On January 09, 2019, Parliament of India passed passed the Constitution (One Hundred and Twenty-Fourth Amendment) Bill, 2019 making provision in the Constitution for ten percent reservation in job and education for those belonging to economically weaker sections of society. This bill received President’s assent on January 12, 2019 and the act came into force on January 14, 2019. The Constitution amendment act was, before President’s assent, challenge on January 10, 2019 before Supreme Court of India by “Youth for Equality


Petitions

WP (C) No. 73 of 2019Youth for Equality & Anr. v. Union of India
(Read petition here, courtesy Bar and Bench)
WP (C) No. 55 of 2019Janhit Abhiyan v. Union of India
WP (C) No. 122 of 2019Tehseen S Poonawalla v. Union of India

Petitions, inter alia, claim:

  • Constitution Amendment violates the equality code of the Constitution and is hence, in breach of the basic structure of the Constitution.
  • In Indira Sawhney v. Union of India, Supreme Court’s constitution bench has held that the economic criteria cannot be the sole basis for reservations under the Constitution.
  • Act violates basic feature of the Constitution as reservation on economic grounds cannot be limited to the general categories and the 50 per cent ceiling limit cannot breached.

Hearing

25 January 2019

Supreme Court’s bench comprising Chief Justice Ranjan Gogoi and Justice Sanjiv Khanna issued notice in the above batch of petitions. Refusing to grant interim stay on the act, Court observed: “We will examine the matter. Issue notice”.

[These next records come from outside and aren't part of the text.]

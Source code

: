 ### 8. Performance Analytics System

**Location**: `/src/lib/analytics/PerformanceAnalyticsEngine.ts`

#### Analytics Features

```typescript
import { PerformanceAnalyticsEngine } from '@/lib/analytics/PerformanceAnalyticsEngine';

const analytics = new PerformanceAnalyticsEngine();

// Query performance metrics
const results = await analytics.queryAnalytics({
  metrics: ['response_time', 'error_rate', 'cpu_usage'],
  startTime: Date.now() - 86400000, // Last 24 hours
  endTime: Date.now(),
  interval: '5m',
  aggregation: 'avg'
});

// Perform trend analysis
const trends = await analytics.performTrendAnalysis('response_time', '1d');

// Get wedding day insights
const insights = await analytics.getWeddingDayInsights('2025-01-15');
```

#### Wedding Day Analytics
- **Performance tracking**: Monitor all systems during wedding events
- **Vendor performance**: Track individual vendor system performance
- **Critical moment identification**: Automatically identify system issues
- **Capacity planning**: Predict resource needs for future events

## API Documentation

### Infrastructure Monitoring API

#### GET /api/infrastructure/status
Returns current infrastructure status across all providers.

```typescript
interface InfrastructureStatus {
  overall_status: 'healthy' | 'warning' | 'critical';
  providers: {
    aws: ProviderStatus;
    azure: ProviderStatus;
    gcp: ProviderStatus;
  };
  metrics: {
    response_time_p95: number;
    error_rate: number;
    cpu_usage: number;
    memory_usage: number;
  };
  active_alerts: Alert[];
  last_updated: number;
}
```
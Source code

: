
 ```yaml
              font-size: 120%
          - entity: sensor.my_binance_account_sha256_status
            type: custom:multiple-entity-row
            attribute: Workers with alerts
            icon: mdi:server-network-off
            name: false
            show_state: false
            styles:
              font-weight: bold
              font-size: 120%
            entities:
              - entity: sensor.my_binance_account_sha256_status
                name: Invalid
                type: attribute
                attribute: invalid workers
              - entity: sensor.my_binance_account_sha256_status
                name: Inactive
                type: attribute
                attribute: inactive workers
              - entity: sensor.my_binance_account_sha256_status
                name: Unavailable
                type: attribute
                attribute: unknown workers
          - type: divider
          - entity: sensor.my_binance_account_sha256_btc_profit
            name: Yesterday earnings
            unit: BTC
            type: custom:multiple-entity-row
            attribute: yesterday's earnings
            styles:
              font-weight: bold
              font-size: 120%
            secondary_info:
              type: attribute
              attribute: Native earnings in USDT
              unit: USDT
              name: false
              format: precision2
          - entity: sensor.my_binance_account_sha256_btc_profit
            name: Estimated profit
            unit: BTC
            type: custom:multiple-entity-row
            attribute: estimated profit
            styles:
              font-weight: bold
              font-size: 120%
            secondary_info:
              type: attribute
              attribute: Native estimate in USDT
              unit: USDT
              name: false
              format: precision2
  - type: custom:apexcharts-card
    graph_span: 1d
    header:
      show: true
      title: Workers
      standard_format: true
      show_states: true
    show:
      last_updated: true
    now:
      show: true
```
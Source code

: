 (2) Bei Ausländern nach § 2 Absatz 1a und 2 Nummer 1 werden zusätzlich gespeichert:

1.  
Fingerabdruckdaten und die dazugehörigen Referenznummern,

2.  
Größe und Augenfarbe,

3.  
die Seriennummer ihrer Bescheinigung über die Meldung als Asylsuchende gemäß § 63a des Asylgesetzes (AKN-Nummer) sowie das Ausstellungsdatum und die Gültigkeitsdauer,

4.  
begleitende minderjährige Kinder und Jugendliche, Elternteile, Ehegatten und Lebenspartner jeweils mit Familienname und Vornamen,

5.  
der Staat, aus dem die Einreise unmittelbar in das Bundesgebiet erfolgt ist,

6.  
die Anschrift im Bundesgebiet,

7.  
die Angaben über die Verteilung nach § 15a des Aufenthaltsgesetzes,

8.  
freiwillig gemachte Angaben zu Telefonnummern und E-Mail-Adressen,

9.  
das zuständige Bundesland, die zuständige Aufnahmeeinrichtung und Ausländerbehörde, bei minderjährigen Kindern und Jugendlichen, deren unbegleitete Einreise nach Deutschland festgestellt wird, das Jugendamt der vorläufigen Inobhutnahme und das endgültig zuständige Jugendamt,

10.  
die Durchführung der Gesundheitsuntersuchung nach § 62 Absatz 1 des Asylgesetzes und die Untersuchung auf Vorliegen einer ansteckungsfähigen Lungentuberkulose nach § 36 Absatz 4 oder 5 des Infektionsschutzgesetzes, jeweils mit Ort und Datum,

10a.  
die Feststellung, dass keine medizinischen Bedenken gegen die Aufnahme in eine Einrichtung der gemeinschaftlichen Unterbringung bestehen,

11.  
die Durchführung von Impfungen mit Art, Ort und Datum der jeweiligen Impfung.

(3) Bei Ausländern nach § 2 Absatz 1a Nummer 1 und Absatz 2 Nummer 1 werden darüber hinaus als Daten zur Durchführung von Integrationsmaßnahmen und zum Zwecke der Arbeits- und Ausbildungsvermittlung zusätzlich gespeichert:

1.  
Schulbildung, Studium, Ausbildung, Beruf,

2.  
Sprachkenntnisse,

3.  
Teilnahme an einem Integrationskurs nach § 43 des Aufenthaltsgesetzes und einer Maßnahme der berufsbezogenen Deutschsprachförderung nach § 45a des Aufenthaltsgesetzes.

Union of India was represented by Solicitor General Tushar Mehta, who opposed the petitions arguing that the petitions did not deserve a hearing and vehemently argued that there should not be any stay on the Centre’s decision, reports PTI.

The bench said it has merely issued the notice.

When some lawyers started arguing simultaneously, the bench said, “Don’t come to this court to create trouble. Call the next case”.